Your goal
All lines of the data shown below should be output exactly as they stand.

Recorded information

^^^^^^^^^^^^^^^^

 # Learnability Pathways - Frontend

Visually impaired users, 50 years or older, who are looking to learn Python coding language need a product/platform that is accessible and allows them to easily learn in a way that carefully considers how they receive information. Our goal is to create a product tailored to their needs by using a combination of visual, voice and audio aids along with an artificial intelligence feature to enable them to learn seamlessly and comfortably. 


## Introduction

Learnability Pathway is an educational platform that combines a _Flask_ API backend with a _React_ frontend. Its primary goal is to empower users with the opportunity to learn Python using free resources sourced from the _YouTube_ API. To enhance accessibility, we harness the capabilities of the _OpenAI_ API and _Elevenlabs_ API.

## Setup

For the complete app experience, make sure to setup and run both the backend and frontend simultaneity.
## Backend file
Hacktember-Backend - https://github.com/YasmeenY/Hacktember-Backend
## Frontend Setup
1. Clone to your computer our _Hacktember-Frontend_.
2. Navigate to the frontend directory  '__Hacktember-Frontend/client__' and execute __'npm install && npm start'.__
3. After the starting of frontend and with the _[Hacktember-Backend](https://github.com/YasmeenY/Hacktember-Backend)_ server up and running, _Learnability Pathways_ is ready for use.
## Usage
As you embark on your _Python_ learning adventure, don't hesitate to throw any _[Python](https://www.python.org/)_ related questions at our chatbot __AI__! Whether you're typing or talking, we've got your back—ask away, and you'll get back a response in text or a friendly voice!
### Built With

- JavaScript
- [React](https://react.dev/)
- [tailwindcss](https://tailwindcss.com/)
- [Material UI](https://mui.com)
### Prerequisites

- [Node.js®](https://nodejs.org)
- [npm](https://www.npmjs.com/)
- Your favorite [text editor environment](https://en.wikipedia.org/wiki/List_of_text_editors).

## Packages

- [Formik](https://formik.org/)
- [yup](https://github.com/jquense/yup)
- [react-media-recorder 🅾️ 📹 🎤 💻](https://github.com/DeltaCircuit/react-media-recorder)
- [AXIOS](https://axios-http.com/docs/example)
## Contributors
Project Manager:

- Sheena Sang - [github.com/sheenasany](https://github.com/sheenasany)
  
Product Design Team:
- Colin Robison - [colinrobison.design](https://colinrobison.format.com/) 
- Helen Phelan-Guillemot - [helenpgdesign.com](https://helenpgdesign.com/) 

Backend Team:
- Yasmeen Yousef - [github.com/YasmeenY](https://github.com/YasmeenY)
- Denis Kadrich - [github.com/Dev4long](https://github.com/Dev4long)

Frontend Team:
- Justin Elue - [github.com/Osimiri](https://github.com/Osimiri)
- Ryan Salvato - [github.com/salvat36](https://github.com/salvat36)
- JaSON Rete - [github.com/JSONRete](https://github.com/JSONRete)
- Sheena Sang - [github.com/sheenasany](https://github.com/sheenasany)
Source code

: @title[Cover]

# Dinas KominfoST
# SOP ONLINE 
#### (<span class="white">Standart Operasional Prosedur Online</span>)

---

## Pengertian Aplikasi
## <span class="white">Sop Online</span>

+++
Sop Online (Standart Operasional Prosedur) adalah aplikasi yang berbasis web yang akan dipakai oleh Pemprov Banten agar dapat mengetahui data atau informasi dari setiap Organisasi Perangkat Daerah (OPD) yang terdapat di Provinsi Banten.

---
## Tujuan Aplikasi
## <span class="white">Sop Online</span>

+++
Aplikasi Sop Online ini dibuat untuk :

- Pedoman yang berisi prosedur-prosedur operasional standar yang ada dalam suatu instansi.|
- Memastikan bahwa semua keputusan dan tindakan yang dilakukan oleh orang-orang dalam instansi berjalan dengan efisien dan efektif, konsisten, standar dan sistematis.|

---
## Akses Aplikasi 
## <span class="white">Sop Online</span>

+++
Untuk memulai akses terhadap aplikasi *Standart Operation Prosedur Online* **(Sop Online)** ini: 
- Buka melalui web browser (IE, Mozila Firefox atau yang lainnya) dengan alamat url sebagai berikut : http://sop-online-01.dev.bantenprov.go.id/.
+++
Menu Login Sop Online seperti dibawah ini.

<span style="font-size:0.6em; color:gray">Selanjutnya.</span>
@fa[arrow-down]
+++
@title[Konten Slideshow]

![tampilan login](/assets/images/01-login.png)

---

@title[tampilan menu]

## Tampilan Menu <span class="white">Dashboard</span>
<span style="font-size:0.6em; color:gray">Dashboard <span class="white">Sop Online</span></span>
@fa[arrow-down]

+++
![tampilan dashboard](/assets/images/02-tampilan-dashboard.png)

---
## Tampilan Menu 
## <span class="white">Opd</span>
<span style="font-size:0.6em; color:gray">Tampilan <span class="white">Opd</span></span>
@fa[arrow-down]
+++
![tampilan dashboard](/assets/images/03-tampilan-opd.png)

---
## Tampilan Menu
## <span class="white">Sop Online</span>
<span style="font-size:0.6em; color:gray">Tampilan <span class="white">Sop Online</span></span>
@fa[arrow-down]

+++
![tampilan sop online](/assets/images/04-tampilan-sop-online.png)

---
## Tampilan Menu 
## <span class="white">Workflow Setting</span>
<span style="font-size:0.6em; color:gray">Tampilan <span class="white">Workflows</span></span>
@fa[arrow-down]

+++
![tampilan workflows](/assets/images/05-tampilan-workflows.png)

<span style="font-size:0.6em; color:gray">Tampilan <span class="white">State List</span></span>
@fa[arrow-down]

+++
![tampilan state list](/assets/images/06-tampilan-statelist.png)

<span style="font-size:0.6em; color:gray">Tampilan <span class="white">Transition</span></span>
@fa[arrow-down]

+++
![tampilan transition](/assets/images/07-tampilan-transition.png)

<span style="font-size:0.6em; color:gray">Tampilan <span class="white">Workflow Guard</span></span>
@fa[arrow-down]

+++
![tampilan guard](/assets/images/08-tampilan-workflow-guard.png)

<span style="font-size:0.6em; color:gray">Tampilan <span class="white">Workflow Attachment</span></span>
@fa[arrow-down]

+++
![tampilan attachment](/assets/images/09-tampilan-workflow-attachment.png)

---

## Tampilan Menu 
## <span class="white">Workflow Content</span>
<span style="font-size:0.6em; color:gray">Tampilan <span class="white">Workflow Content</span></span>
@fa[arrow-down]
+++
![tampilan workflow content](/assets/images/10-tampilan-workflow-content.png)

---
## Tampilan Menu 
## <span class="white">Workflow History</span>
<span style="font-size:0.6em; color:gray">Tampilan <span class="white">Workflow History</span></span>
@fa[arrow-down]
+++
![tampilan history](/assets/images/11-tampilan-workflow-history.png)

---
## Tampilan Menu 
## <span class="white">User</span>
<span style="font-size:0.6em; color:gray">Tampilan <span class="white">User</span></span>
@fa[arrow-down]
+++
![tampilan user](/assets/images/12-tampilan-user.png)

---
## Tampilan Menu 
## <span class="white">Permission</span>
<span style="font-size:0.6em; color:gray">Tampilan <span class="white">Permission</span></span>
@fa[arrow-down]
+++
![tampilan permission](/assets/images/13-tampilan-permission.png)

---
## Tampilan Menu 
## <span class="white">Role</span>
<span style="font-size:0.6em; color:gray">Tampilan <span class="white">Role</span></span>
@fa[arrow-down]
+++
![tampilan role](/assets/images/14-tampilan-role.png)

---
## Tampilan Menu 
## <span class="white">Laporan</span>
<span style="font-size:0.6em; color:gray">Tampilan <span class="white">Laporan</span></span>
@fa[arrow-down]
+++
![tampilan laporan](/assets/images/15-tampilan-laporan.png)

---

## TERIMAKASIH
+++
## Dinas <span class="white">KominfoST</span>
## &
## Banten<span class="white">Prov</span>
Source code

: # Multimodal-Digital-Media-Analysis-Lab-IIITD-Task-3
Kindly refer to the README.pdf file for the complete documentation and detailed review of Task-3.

^^^^^^^^^^^^^^^^

Task solution
 # Learnability Pathways - Frontend

Visually impaired users, 50 years or older, who are looking to learn Python coding language need a product/platform that is accessible and allows them to easily learn in a way that carefully considers how they receive information. Our goal is to create a product tailored to their needs by using a combination of visual, voice and audio aids along with an artificial intelligence feature to enable them to learn seamlessly and comfortably. 


## Introduction

Learnability Pathway is an educational platform that combines a _Flask_ API backend with a _React_ frontend. Its primary goal is to empower users with the opportunity to learn Python using free resources sourced from the _YouTube_ API. To enhance accessibility, we harness the capabilities of the _OpenAI_ API and _Elevenlabs_ API.

## Setup

For the complete app experience, make sure to setup and run both the backend and frontend simultaneity.
## Backend file
Hacktember-Backend - https://github.com/YasmeenY/Hacktember-Backend
## Frontend Setup
1. Clone to your computer our _Hacktember-Frontend_.
2. Navigate to the frontend directory  '__Hacktember-Frontend/client__' and execute __'npm install && npm start'.__
3. After the starting of frontend and with the _[Hacktember-Backend](https://github.com/YasmeenY/Hacktember-Backend)_ server up and running, _Learnability Pathways_ is ready for use.
## Usage
As you embark on your _Python_ learning adventure, don't hesitate to throw any _[Python](https://www.python.org/)_ related questions at our chatbot __AI__! Whether you're typing or talking, we've got your back—ask away, and you'll get back a response in text or a friendly voice!
### Built With

- JavaScript
- [React](https://react.dev/)
- [tailwindcss](https://tailwindcss.com/)
- [Material UI](https://mui.com)
### Prerequisites

- [Node.js®](https://nodejs.org)
- [npm](https://www.npmjs.com/)
- Your favorite [text editor environment](https://en.wikipedia.org/wiki/List_of_text_editors).

## Packages

- [Formik](https://formik.org/)
- [yup](https://github.com/jquense/yup)
- [react-media-recorder 🅾️ 📹 🎤 💻](https://github.com/DeltaCircuit/react-media-recorder)
- [AXIOS](https://axios-http.com/docs/example)
## Contributors
Project Manager:

- Sheena Sang - [github.com/sheenasany](https://github.com/sheenasany)
  
Product Design Team:
- Colin Robison - [colinrobison.design](https://colinrobison.format.com/) 
- Helen Phelan-Guillemot - [helenpgdesign.com](https://helenpgdesign.com/) 

Backend Team:
- Yasmeen Yousef - [github.com/YasmeenY](https://github.com/YasmeenY)
- Denis Kadrich - [github.com/Dev4long](https://github.com/Dev4long)

Frontend Team:
- Justin Elue - [github.com/Osimiri](https://github.com/Osimiri)
- Ryan Salvato - [github.com/salvat36](https://github.com/salvat36)
- JaSON Rete - [github.com/JSONRete](https://github.com/JSONRete)
- Sheena Sang - [github.com/sheenasany](https://github.com/sheenasany)
Source code

: @title[Cover]

# Dinas KominfoST
# SOP ONLINE 
#### (<span class="white">Standart Operasional Prosedur Online</span>)

---

## Pengertian Aplikasi
## <span class="white">Sop Online</span>

+++
Sop Online (Standart Operasional Prosedur) adalah aplikasi yang berbasis web yang akan dipakai oleh Pemprov Banten agar dapat mengetahui data atau informasi dari setiap Organisasi Perangkat Daerah (OPD) yang terdapat di Provinsi Banten.

---
## Tujuan Aplikasi
## <span class="white">Sop Online</span>

+++
Aplikasi Sop Online ini dibuat untuk :

- Pedoman yang berisi prosedur-prosedur operasional standar yang ada dalam suatu instansi.|
- Memastikan bahwa semua keputusan dan tindakan yang dilakukan oleh orang-orang dalam instansi berjalan dengan efisien dan efektif, konsisten, standar dan sistematis.|

---
## Akses Aplikasi 
## <span class="white">Sop Online</span>

+++
Untuk memulai akses terhadap aplikasi *Standart Operation Prosedur Online* **(Sop Online)** ini: 
- Buka melalui web browser (IE, Mozila Firefox atau yang lainnya) dengan alamat url sebagai berikut : http://sop-online-01.dev.bantenprov.go.id/.
+++
Menu Login Sop Online seperti dibawah ini.

<span style="font-size:0.6em; color:gray">Selanjutnya.</span>
@fa[arrow-down]
+++
@title[Konten Slideshow]

![tampilan login](/assets/images/01-login.png)

---

@title[tampilan menu]

## Tampilan Menu <span class="white">Dashboard</span>
<span style="font-size:0.6em; color:gray">Dashboard <span class="white">Sop Online</span></span>
@fa[arrow-down]

+++
![tampilan dashboard](/assets/images/02-tampilan-dashboard.png)

---
## Tampilan Menu 
## <span class="white">Opd</span>
<span style="font-size:0.6em; color:gray">Tampilan <span class="white">Opd</span></span>
@fa[arrow-down]
+++
![tampilan dashboard](/assets/images/03-tampilan-opd.png)

---
## Tampilan Menu
## <span class="white">Sop Online</span>
<span style="font-size:0.6em; color:gray">Tampilan <span class="white">Sop Online</span></span>
@fa[arrow-down]

+++
![tampilan sop online](/assets/images/04-tampilan-sop-online.png)

---
## Tampilan Menu 
## <span class="white">Workflow Setting</span>
<span style="font-size:0.6em; color:gray">Tampilan <span class="white">Workflows</span></span>
@fa[arrow-down]

+++
![tampilan workflows](/assets/images/05-tampilan-workflows.png)

<span style="font-size:0.6em; color:gray">Tampilan <span class="white">State List</span></span>
@fa[arrow-down]

+++
![tampilan state list](/assets/images/06-tampilan-statelist.png)

<span style="font-size:0.6em; color:gray">Tampilan <span class="white">Transition</span></span>
@fa[arrow-down]

+++
![tampilan transition](/assets/images/07-tampilan-transition.png)

<span style="font-size:0.6em; color:gray">Tampilan <span class="white">Workflow Guard</span></span>
@fa[arrow-down]

+++
![tampilan guard](/assets/images/08-tampilan-workflow-guard.png)

<span style="font-size:0.6em; color:gray">Tampilan <span class="white">Workflow Attachment</span></span>
@fa[arrow-down]

+++
![tampilan attachment](/assets/images/09-tampilan-workflow-attachment.png)

---

## Tampilan Menu 
## <span class="white">Workflow Content</span>
<span style="font-size:0.6em; color:gray">Tampilan <span class="white">Workflow Content</span></span>
@fa[arrow-down]
+++
![tampilan workflow content](/assets/images/10-tampilan-workflow-content.png)

---
## Tampilan Menu 
## <span class="white">Workflow History</span>
<span style="font-size:0.6em; color:gray">Tampilan <span class="white">Workflow History</span></span>
@fa[arrow-down]
+++
![tampilan history](/assets/images/11-tampilan-workflow-history.png)

---
## Tampilan Menu 
## <span class="white">User</span>
<span style="font-size:0.6em; color:gray">Tampilan <span class="white">User</span></span>
@fa[arrow-down]
+++
![tampilan user](/assets/images/12-tampilan-user.png)

---
## Tampilan Menu 
## <span class="white">Permission</span>
<span style="font-size:0.6em; color:gray">Tampilan <span class="white">Permission</span></span>
@fa[arrow-down]
+++
![tampilan permission](/assets/images/13-tampilan-permission.png)

---
## Tampilan Menu 
## <span class="white">Role</span>
<span style="font-size:0.6em; color:gray">Tampilan <span class="white">Role</span></span>
@fa[arrow-down]
+++
![tampilan role](/assets/images/14-tampilan-role.png)

---
## Tampilan Menu 
## <span class="white">Laporan</span>
<span style="font-size:0.6em; color:gray">Tampilan <span class="white">Laporan</span></span>
@fa[arrow-down]
+++
![tampilan laporan](/assets/images/15-tampilan-laporan.png)

---

## TERIMAKASIH
+++
## Dinas <span class="white">KominfoST</span>
## &
## Banten<span class="white">Prov</span>
Source code

: # Multimodal-Digital-Media-Analysis-Lab-IIITD-Task-3
Kindly refer to the README.pdf file for the complete documentation and detailed review of Task-3.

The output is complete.